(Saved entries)
%%

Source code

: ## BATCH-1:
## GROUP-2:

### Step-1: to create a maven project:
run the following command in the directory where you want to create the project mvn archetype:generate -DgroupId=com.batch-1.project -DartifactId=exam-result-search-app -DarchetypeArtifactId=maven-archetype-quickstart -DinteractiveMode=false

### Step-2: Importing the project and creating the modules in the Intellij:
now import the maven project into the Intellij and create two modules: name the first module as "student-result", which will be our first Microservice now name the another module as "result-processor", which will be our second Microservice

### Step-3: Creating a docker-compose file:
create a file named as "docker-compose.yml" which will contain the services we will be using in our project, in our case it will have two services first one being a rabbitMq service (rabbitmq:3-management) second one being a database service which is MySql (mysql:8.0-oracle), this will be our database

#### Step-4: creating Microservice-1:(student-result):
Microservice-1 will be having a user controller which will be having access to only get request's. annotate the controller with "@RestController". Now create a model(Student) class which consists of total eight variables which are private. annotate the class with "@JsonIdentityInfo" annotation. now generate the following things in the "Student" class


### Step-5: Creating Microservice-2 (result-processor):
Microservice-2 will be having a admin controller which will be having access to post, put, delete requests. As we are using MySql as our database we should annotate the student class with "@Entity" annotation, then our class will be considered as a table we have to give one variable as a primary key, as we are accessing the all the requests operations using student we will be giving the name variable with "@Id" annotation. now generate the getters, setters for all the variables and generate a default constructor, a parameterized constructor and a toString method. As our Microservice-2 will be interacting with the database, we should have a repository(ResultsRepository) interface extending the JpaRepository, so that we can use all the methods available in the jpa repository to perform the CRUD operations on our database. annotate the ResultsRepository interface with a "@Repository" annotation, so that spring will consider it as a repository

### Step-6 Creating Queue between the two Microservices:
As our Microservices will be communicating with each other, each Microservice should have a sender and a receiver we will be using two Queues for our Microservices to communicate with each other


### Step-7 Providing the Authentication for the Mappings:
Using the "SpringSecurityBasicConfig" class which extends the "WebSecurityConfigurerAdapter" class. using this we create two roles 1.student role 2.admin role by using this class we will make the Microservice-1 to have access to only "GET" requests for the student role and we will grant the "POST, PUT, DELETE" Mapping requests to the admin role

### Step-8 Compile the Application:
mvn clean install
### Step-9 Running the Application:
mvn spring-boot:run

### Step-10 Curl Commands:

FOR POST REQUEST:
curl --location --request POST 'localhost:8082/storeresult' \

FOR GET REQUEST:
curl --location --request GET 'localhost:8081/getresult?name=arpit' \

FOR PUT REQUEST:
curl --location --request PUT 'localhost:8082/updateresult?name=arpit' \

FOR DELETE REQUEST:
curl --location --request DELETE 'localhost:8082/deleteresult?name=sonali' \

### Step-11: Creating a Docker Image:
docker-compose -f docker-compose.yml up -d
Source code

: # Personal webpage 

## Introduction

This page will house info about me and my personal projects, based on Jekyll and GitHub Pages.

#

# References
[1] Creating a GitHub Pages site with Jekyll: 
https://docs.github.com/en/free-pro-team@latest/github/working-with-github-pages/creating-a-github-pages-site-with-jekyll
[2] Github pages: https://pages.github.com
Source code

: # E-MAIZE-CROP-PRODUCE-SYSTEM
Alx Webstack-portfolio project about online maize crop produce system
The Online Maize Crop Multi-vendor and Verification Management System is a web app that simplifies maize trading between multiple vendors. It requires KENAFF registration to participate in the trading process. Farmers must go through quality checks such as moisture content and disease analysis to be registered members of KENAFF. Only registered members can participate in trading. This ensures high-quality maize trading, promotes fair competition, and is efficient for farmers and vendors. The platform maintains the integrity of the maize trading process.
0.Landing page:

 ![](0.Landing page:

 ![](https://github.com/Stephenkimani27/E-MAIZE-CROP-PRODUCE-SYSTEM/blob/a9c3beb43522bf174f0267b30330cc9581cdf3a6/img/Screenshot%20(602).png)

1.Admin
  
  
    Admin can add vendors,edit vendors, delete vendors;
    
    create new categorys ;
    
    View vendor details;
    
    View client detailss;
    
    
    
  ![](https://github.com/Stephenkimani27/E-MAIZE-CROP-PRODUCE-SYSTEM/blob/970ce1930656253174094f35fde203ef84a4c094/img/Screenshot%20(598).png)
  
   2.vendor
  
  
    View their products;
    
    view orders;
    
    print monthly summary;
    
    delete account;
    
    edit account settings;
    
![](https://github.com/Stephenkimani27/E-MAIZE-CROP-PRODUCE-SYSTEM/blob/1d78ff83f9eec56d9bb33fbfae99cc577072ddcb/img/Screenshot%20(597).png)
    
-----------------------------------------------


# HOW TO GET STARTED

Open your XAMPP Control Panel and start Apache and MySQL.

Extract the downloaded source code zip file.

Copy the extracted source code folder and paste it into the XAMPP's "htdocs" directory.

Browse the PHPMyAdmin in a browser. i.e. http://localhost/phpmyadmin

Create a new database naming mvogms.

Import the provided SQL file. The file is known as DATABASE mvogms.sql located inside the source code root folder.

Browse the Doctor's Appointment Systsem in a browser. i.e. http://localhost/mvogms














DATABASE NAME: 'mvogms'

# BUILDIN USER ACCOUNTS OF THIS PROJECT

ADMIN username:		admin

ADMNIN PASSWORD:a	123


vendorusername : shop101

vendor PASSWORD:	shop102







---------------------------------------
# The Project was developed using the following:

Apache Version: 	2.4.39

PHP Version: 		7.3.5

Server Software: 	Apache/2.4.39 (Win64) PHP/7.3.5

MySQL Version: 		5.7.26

%%

§ Your assignment
The full set of records, transcribed exactly, is the answer.

§ Written solution
Source code

: ## BATCH-1:
## GROUP-2:

### Step-1: to create a maven project:
run the following command in the directory where you want to create the project mvn archetype:generate -DgroupId=com.batch-1.project -DartifactId=exam-result-search-app -DarchetypeArtifactId=maven-archetype-quickstart -DinteractiveMode=false

### Step-2: Importing the project and creating the modules in the Intellij:
now import the maven project into the Intellij and create two modules: name the first module as "student-result", which will be our first Microservice now name the another module as "result-processor", which will be our second Microservice

### Step-3: Creating a docker-compose file:
create a file named as "docker-compose.yml" which will contain the services we will be using in our project, in our case it will have two services first one being a rabbitMq service (rabbitmq:3-management) second one being a database service which is MySql (mysql:8.0-oracle), this will be our database

#### Step-4: creating Microservice-1:(student-result):
Microservice-1 will be having a user controller which will be having access to only get request's. annotate the controller with "@RestController". Now create a model(Student) class which consists of total eight variables which are private. annotate the class with "@JsonIdentityInfo" annotation. now generate the following things in the "Student" class


### Step-5: Creating Microservice-2 (result-processor):
Microservice-2 will be having a admin controller which will be having access to post, put, delete requests. As we are using MySql as our database we should annotate the student class with "@Entity" annotation, then our class will be considered as a table we have to give one variable as a primary key, as we are accessing the all the requests operations using student we will be giving the name variable with "@Id" annotation. now generate the getters, setters for all the variables and generate a default constructor, a parameterized constructor and a toString method. As our Microservice-2 will be interacting with the database, we should have a repository(ResultsRepository) interface extending the JpaRepository, so that we can use all the methods available in the jpa repository to perform the CRUD operations on our database. annotate the ResultsRepository interface with a "@Repository" annotation, so that spring will consider it as a repository

### Step-6 Creating Queue between the two Microservices:
As our Microservices will be communicating with each other, each Microservice should have a sender and a receiver we will be using two Queues for our Microservices to communicate with each other


### Step-7 Providing the Authentication for the Mappings:
Using the "SpringSecurityBasicConfig" class which extends the "WebSecurityConfigurerAdapter" class. using this we create two roles 1.student role 2.admin role by using this class we will make the Microservice-1 to have access to only "GET" requests for the student role and we will grant the "POST, PUT, DELETE" Mapping requests to the admin role

### Step-8 Compile the Application:
mvn clean install
### Step-9 Running the Application:
mvn spring-boot:run

### Step-10 Curl Commands:

FOR POST REQUEST:
curl --location --request POST 'localhost:8082/storeresult' \

FOR GET REQUEST:
curl --location --request GET 'localhost:8081/getresult?name=arpit' \

FOR PUT REQUEST:
curl --location --request PUT 'localhost:8082/updateresult?name=arpit' \

FOR DELETE REQUEST:
curl --location --request DELETE 'localhost:8082/deleteresult?name=sonali' \

### Step-11: Creating a Docker Image:
docker-compose -f docker-compose.yml up -d
Source code

: # Personal webpage 

## Introduction

This page will house info about me and my personal projects, based on Jekyll and GitHub Pages.

#

# References
[1] Creating a GitHub Pages site with Jekyll: 
https://docs.github.com/en/free-pro-team@latest/github/working-with-github-pages/creating-a-github-pages-site-with-jekyll
[2] Github pages: https://pages.github.com
Source code

: # E-MAIZE-CROP-PRODUCE-SYSTEM
Alx Webstack-portfolio project about online maize crop produce system
The Online Maize Crop Multi-vendor and Verification Management System is a web app that simplifies maize trading between multiple vendors. It requires KENAFF registration to participate in the trading process. Farmers must go through quality checks such as moisture content and disease analysis to be registered members of KENAFF. Only registered members can participate in trading. This ensures high-quality maize trading, promotes fair competition, and is efficient for farmers and vendors. The platform maintains the integrity of the maize trading process.
0.Landing page:

 ![](0.Landing page:

 ![](https://github.com/Stephenkimani27/E-MAIZE-CROP-PRODUCE-SYSTEM/blob/a9c3beb43522bf174f0267b30330cc9581cdf3a6/img/Screenshot%20(602).png)

1.Admin
  
  
    Admin can add vendors,edit vendors, delete vendors;
    
    create new categorys ;
    
    View vendor details;
    
    View client detailss;
    
    
    
  ![](https://github.com/Stephenkimani27/E-MAIZE-CROP-PRODUCE-SYSTEM/blob/970ce1930656253174094f35fde203ef84a4c094/img/Screenshot%20(598).png)
  
   2.vendor
  
  
    View their products;
    
    view orders;
    
    print monthly summary;
    
    delete account;
    
    edit account settings;
    
![](https://github.com/Stephenkimani27/E-MAIZE-CROP-PRODUCE-SYSTEM/blob/1d78ff83f9eec56d9bb33fbfae99cc577072ddcb/img/Screenshot%20(597).png)
    
-----------------------------------------------


# HOW TO GET STARTED

Open your XAMPP Control Panel and start Apache and MySQL.

Extract the downloaded source code zip file.

Copy the extracted source code folder and paste it into the XAMPP's "htdocs" directory.

Browse the PHPMyAdmin in a browser. i.e. http://localhost/phpmyadmin

Create a new database naming mvogms.

Import the provided SQL file. The file is known as DATABASE mvogms.sql located inside the source code root folder.

Browse the Doctor's Appointment Systsem in a browser. i.e. http://localhost/mvogms














DATABASE NAME: 'mvogms'

# BUILDIN USER ACCOUNTS OF THIS PROJECT

ADMIN username:		admin

ADMNIN PASSWORD:a	123


vendorusername : shop101

vendor PASSWORD:	shop102







---------------------------------------
# The Project was developed using the following:

Apache Version: 	2.4.39

PHP Version: 		7.3.5

Server Software: 	Apache/2.4.39 (Win64) PHP/7.3.5

MySQL Version: 		5.7.26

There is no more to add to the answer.